[INSTRUCTIONS TO FOLLOW] From the first line to the last, output the data exactly as it stands, minus its pictures.

[RECORDS]

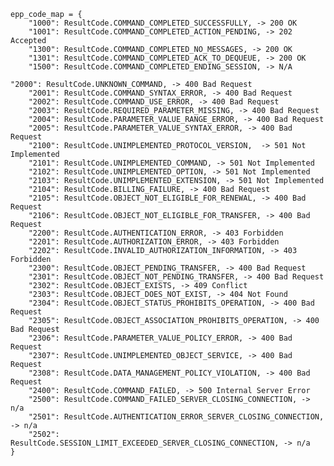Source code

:     epp_code_map = {
        "1000": ResultCode.COMMAND_COMPLETED_SUCCESSFULLY, -> 200 OK
        "1001": ResultCode.COMMAND_COMPLETED_ACTION_PENDING, -> 202 Accepted
        "1300": ResultCode.COMMAND_COMPLETED_NO_MESSAGES, -> 200 OK
        "1301": ResultCode.COMMAND_COMPLETED_ACK_TO_DEQUEUE, -> 200 OK
        "1500": ResultCode.COMMAND_COMPLETED_ENDING_SESSION, -> N/A

    "2000": ResultCode.UNKNOWN_COMMAND, -> 400 Bad Request
        "2001": ResultCode.COMMAND_SYNTAX_ERROR, -> 400 Bad Request
        "2002": ResultCode.COMMAND_USE_ERROR, -> 400 Bad Request
        "2003": ResultCode.REQUIRED_PARAMETER_MISSING, -> 400 Bad Request
        "2004": ResultCode.PARAMETER_VALUE_RANGE_ERROR, -> 400 Bad Request
        "2005": ResultCode.PARAMETER_VALUE_SYNTAX_ERROR, -> 400 Bad Request
        "2100": ResultCode.UNIMPLEMENTED_PROTOCOL_VERSION,  -> 501 Not Implemented
        "2101": ResultCode.UNIMPLEMENTED_COMMAND, -> 501 Not Implemented
        "2102": ResultCode.UNIMPLEMENTED_OPTION, -> 501 Not Implemented
        "2103": ResultCode.UNIMPLEMENTED_EXTENSION, -> 501 Not Implemented
        "2104": ResultCode.BILLING_FAILURE, -> 400 Bad Request
        "2105": ResultCode.OBJECT_NOT_ELIGIBLE_FOR_RENEWAL, -> 400 Bad Request
        "2106": ResultCode.OBJECT_NOT_ELIGIBLE_FOR_TRANSFER, -> 400 Bad Request
        "2200": ResultCode.AUTHENTICATION_ERROR, -> 403 Forbidden
        "2201": ResultCode.AUTHORIZATION_ERROR, -> 403 Forbidden
        "2202": ResultCode.INVALID_AUTHORIZATION_INFORMATION, -> 403 Forbidden
        "2300": ResultCode.OBJECT_PENDING_TRANSFER, -> 400 Bad Request
        "2301": ResultCode.OBJECT_NOT_PENDING_TRANSFER, -> 400 Bad Request
        "2302": ResultCode.OBJECT_EXISTS, -> 409 Conflict
        "2303": ResultCode.OBJECT_DOES_NOT_EXIST, -> 404 Not Found
        "2304": ResultCode.OBJECT_STATUS_PROHIBITS_OPERATION, -> 400 Bad Request
        "2305": ResultCode.OBJECT_ASSOCIATION_PROHIBITS_OPERATION, -> 400 Bad Request
        "2306": ResultCode.PARAMETER_VALUE_POLICY_ERROR, -> 400 Bad Request
        "2307": ResultCode.UNIMPLEMENTED_OBJECT_SERVICE, -> 400 Bad Request
        "2308": ResultCode.DATA_MANAGEMENT_POLICY_VIOLATION, -> 400 Bad Request
        "2400": ResultCode.COMMAND_FAILED, -> 500 Internal Server Error
        "2500": ResultCode.COMMAND_FAILED_SERVER_CLOSING_CONNECTION, -> n/a
        "2501": ResultCode.AUTHENTICATION_ERROR_SERVER_CLOSING_CONNECTION, -> n/a
        "2502": ResultCode.SESSION_LIMIT_EXCEEDED_SERVER_CLOSING_CONNECTION, -> n/a
    }
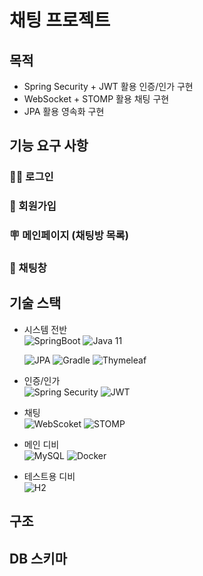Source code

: # 채팅 프로젝트

## 목적
- Spring Security + JWT 활용 인증/인가 구현 
- WebSocket + STOMP 활용 채팅 구현
- JPA 활용 영속화 구현

## 기능 요구 사항

### 🙌🏼 로그인

### 📝 회원가입

### 🪧 메인페이지 (채팅방 목록)

### 💬 채팅창

## 기술 스택

- 시스템 전반 <br/>
  <img alt="SpringBoot" src="https://img.shields.io/badge/SpringBoot-6DB33F?style=flat-square&logo=springboot&logoColor=white">
  <img alt="Java 11" src="https://img.shields.io/badge/Java 11-FF160B?style=flat-square&logo=java&logoColor=white">

  <img alt="JPA" src="https://img.shields.io/badge/JPA-EC1C24?style=flat-square&logo=jpa&logoColor=white">
  <img alt="Gradle" src="https://img.shields.io/badge/Gradle-02303A?style=flat-square&logo=gradle&logoColor=white">
  <img alt="Thymeleaf" src="https://img.shields.io/badge/Thymeleaf-005F0F?style=flat-square&logo=thymeleaf&logoColor=white">
- 인증/인가 <br/>
  <img alt="Spring Security" src="https://img.shields.io/badge/Spring Security-6DB33F?style=flat-square&logo=springsecurity&logoColor=white">
  <img alt="JWT" src="https://img.shields.io/badge/JWT-00599C?style=flat-square&logo=jwt&logoColor=white">
- 채팅 <br/>
  <img alt="WebScoket" src="https://img.shields.io/badge/WebSocket-E9711C?style=flat-square&logo=websocket&logoColor=white">
  <img alt="STOMP" src="https://img.shields.io/badge/STOMP-E9711C?style=flat-square&logo=stomp&logoColor=white">
- 메인 디비 <br/>
  <img alt="MySQL" src="https://img.shields.io/badge/MySQL-4479A1?style=flat-square&logo=mysql&logoColor=white">
  <img alt="Docker" src="https://img.shields.io/badge/Docker-2496ED?style=flat-square&logo=docker&logoColor=white">
- 테스트용 디비 <br/>
  <img alt="H2" src="https://img.shields.io/badge/H2-071D49?style=flat-square&logo=h2&logoColor=white">

## 구조

## DB 스키마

[EXERCISE OUTPUT]
Source code

:     epp_code_map = {
        "1000": ResultCode.COMMAND_COMPLETED_SUCCESSFULLY, -> 200 OK
        "1001": ResultCode.COMMAND_COMPLETED_ACTION_PENDING, -> 202 Accepted
        "1300": ResultCode.COMMAND_COMPLETED_NO_MESSAGES, -> 200 OK
        "1301": ResultCode.COMMAND_COMPLETED_ACK_TO_DEQUEUE, -> 200 OK
        "1500": ResultCode.COMMAND_COMPLETED_ENDING_SESSION, -> N/A

    "2000": ResultCode.UNKNOWN_COMMAND, -> 400 Bad Request
        "2001": ResultCode.COMMAND_SYNTAX_ERROR, -> 400 Bad Request
        "2002": ResultCode.COMMAND_USE_ERROR, -> 400 Bad Request
        "2003": ResultCode.REQUIRED_PARAMETER_MISSING, -> 400 Bad Request
        "2004": ResultCode.PARAMETER_VALUE_RANGE_ERROR, -> 400 Bad Request
        "2005": ResultCode.PARAMETER_VALUE_SYNTAX_ERROR, -> 400 Bad Request
        "2100": ResultCode.UNIMPLEMENTED_PROTOCOL_VERSION,  -> 501 Not Implemented
        "2101": ResultCode.UNIMPLEMENTED_COMMAND, -> 501 Not Implemented
        "2102": ResultCode.UNIMPLEMENTED_OPTION, -> 501 Not Implemented
        "2103": ResultCode.UNIMPLEMENTED_EXTENSION, -> 501 Not Implemented
        "2104": ResultCode.BILLING_FAILURE, -> 400 Bad Request
        "2105": ResultCode.OBJECT_NOT_ELIGIBLE_FOR_RENEWAL, -> 400 Bad Request
        "2106": ResultCode.OBJECT_NOT_ELIGIBLE_FOR_TRANSFER, -> 400 Bad Request
        "2200": ResultCode.AUTHENTICATION_ERROR, -> 403 Forbidden
        "2201": ResultCode.AUTHORIZATION_ERROR, -> 403 Forbidden
        "2202": ResultCode.INVALID_AUTHORIZATION_INFORMATION, -> 403 Forbidden
        "2300": ResultCode.OBJECT_PENDING_TRANSFER, -> 400 Bad Request
        "2301": ResultCode.OBJECT_NOT_PENDING_TRANSFER, -> 400 Bad Request
        "2302": ResultCode.OBJECT_EXISTS, -> 409 Conflict
        "2303": ResultCode.OBJECT_DOES_NOT_EXIST, -> 404 Not Found
        "2304": ResultCode.OBJECT_STATUS_PROHIBITS_OPERATION, -> 400 Bad Request
        "2305": ResultCode.OBJECT_ASSOCIATION_PROHIBITS_OPERATION, -> 400 Bad Request
        "2306": ResultCode.PARAMETER_VALUE_POLICY_ERROR, -> 400 Bad Request
        "2307": ResultCode.UNIMPLEMENTED_OBJECT_SERVICE, -> 400 Bad Request
        "2308": ResultCode.DATA_MANAGEMENT_POLICY_VIOLATION, -> 400 Bad Request
        "2400": ResultCode.COMMAND_FAILED, -> 500 Internal Server Error
        "2500": ResultCode.COMMAND_FAILED_SERVER_CLOSING_CONNECTION, -> n/a
        "2501": ResultCode.AUTHENTICATION_ERROR_SERVER_CLOSING_CONNECTION, -> n/a
        "2502": ResultCode.SESSION_LIMIT_EXCEEDED_SERVER_CLOSING_CONNECTION, -> n/a
    }
Source code

: # 채팅 프로젝트

## 목적
- Spring Security + JWT 활용 인증/인가 구현 
- WebSocket + STOMP 활용 채팅 구현
- JPA 활용 영속화 구현

## 기능 요구 사항

### 🙌🏼 로그인

### 📝 회원가입

### 🪧 메인페이지 (채팅방 목록)

### 💬 채팅창

## 기술 스택

- 시스템 전반 <br/>
  <img alt="SpringBoot" src="https://img.shields.io/badge/SpringBoot-6DB33F?style=flat-square&logo=springboot&logoColor=white">
  <img alt="Java 11" src="https://img.shields.io/badge/Java 11-FF160B?style=flat-square&logo=java&logoColor=white">

  <img alt="JPA" src="https://img.shields.io/badge/JPA-EC1C24?style=flat-square&logo=jpa&logoColor=white">
  <img alt="Gradle" src="https://img.shields.io/badge/Gradle-02303A?style=flat-square&logo=gradle&logoColor=white">
  <img alt="Thymeleaf" src="https://img.shields.io/badge/Thymeleaf-005F0F?style=flat-square&logo=thymeleaf&logoColor=white">
- 인증/인가 <br/>
  <img alt="Spring Security" src="https://img.shields.io/badge/Spring Security-6DB33F?style=flat-square&logo=springsecurity&logoColor=white">
  <img alt="JWT" src="https://img.shields.io/badge/JWT-00599C?style=flat-square&logo=jwt&logoColor=white">
- 채팅 <br/>
  <img alt="WebScoket" src="https://img.shields.io/badge/WebSocket-E9711C?style=flat-square&logo=websocket&logoColor=white">
  <img alt="STOMP" src="https://img.shields.io/badge/STOMP-E9711C?style=flat-square&logo=stomp&logoColor=white">
- 메인 디비 <br/>
  <img alt="MySQL" src="https://img.shields.io/badge/MySQL-4479A1?style=flat-square&logo=mysql&logoColor=white">
  <img alt="Docker" src="https://img.shields.io/badge/Docker-2496ED?style=flat-square&logo=docker&logoColor=white">
- 테스트용 디비 <br/>
  <img alt="H2" src="https://img.shields.io/badge/H2-071D49?style=flat-square&logo=h2&logoColor=white">

## 구조

## DB 스키마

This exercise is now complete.